Les politiciens font pression sur le comité des Jeux olympiques pour lever l’interdiction des coiffes pour les athlètes aux cheveux noirs naturels

Jeux olympique tokyo

Certains membres du Parlement européen ont accusé la communauté sportive mondiale, y compris le Comité international olympique (CIO), d’avoir “des structures institutionnelles et des règles qui excluent spécifiquement les personnes de couleur et les femmes noires”.

Dans une lettre à Thomas Bach et Sebastian Coe, présidents du CIO et de World Athletics, l’Intergroupe antiracisme et diversité du Parlement européen a déclaré que l’interdiction effective par la Fédération internationale de natation (FINA) du « Soul Cap » lors des tournois internationaux, y compris les Jeux olympiques, “reflète la stigmatisation des cheveux noirs et conduit à des inégalités institutionnelles, ciblant en particulier les femmes noires”.

Soul Cap, une marque basée au Royaume-Uni, a été interdite au début du mois par le CIO. Les bonnets sont utilisés par les femmes aux cheveux épais, bouclés et volumineux, et empêchent les cheveux de perturber la vue des athlètes pendant la natation.

 Soul Cap a déclaré dans un communiqué ce week-end que la FINA avait refusé d’approuver les bonnets de bain conçus pour “les cheveux épais, bouclés et volumineux” car ils ne “suivaient pas la forme naturelle de la tête”, a déclaré la société à la BBC.

Cependant, dans une lettre des politiciens européens, l’intergroupe antiracisme et diversité du Parlement européen, a appelé à la levée de l’interdiction parce que les Jeux olympiques sont censés être basés sur le fair-play et l’égalité des chances. 

Les députés suggèrent que le CIO admet que les règles sont de “nature d’exclusion”, mais vont plus loin et “établissent des cadres et des politiques pour empêcher des cas similaires d’exclusion”.

Expliquant leur intérêt particulier pour cette affaire, les députés ont déclaré que l’Union européenne “est fondée sur des valeurs d’égalité et de non-discrimination” et que les traités de l’UE encouragent le bloc à promouvoir l’équité et l’ouverture dans toutes les compétitions sportives.

Samira Rafaela, l’eurodéputé néerlandaise à l’origine de la lettre, a déclaré : « [la FINA] refuse d’autoriser les casquettes Soul Cap et le raisonnement ci-joint ne reflète que l’ignorance et le racisme… Notre appel au CIO est simple : cela ne peut pas être l’intention des règles, il est donc temps de changer les règles.”

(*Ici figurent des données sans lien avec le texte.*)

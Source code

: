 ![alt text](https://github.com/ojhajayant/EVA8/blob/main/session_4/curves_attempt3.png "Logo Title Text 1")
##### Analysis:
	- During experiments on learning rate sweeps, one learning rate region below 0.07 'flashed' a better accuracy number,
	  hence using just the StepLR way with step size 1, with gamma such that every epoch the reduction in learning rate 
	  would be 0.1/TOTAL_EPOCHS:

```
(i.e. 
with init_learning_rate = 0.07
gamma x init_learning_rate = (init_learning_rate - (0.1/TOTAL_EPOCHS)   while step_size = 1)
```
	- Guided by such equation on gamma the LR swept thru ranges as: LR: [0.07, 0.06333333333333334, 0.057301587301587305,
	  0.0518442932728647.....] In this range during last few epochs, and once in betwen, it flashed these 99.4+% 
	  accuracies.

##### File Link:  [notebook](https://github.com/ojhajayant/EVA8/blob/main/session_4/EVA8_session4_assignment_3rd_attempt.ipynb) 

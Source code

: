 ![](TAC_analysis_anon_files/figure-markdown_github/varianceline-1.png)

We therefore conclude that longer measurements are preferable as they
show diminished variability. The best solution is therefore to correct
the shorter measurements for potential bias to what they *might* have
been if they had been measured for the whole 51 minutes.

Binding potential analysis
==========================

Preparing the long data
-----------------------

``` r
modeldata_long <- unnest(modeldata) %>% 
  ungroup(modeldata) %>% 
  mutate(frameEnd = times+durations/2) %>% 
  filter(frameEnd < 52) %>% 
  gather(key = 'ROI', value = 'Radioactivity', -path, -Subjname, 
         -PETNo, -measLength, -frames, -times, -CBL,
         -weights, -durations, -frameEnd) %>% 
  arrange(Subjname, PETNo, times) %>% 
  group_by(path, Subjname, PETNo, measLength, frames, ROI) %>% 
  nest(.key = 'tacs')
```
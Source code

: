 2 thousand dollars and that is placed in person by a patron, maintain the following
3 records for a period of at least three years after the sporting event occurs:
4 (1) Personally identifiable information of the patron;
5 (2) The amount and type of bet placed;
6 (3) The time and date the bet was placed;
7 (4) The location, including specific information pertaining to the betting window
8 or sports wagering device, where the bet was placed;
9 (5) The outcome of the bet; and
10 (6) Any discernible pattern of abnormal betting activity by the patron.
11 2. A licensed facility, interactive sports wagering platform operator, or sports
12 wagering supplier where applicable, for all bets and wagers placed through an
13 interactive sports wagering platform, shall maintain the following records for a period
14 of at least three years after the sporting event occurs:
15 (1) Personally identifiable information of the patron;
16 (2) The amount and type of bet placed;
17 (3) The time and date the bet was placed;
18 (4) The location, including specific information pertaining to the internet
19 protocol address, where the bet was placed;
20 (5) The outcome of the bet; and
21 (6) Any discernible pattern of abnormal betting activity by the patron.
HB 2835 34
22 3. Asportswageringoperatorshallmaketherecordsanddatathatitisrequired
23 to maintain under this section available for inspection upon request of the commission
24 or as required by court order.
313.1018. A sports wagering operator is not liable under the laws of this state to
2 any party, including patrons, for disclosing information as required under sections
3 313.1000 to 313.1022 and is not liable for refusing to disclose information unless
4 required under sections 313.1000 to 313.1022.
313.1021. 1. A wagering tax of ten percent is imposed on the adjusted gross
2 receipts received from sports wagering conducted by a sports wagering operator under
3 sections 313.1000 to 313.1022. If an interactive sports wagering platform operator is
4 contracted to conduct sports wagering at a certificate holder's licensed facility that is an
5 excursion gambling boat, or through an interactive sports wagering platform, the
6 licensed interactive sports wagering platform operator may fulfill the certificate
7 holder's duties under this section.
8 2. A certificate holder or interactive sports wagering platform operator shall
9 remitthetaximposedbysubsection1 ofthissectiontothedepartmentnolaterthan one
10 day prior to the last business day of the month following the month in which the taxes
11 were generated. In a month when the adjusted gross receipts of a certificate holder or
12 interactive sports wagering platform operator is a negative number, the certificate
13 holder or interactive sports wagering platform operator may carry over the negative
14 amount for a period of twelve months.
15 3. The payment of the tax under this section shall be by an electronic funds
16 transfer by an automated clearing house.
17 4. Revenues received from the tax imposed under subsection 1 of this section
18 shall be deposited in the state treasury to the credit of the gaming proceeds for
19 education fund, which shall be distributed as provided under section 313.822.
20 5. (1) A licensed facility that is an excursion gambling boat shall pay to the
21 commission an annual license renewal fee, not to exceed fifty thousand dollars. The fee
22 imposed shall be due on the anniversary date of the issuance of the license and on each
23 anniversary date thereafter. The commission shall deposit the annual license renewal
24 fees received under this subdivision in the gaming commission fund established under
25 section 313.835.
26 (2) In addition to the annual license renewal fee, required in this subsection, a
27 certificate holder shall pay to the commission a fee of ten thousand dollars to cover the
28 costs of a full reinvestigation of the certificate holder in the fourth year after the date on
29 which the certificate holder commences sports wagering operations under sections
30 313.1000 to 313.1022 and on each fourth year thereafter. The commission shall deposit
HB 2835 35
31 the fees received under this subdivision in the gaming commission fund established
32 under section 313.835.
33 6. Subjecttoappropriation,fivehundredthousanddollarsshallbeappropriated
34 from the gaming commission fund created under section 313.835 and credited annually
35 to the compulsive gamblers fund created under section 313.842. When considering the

La lettre critique également la communauté sportive internationale au-delà de l’interdiction du Soul Cap, ajoutant que “la stigmatisation des femmes noires et de leur corps n’est pas un phénomène nouveau”.
Il met en lumière le cas de deux sprinteuses cisgenres de Namibie, Christine Mboma et Beatrice Masilingi, âgées de 18 ans, qui ont été bannies du 400 mètres féminin en raison de leur taux naturel de testostérone trop élevé pour le sport féminin.

“Mboma et Masilingi ne peuvent participer aux Jeux olympiques que s’ils acceptent de prendre des médicaments pour abaisser leur taux naturel de testostérone”, indique la lettre.

« C’est le monde à l’envers », ajoutant que : « Si le CIO ne prend pas sa responsabilité de garantir un sport inclusif et antiraciste, les politiques devraient le leur rappeler. Nous sommes en 2021, les règles et législations basées sur des stéréotypes doivent être changées. C’est la seule façon de faire du sport, vraiment, pour tout le monde.”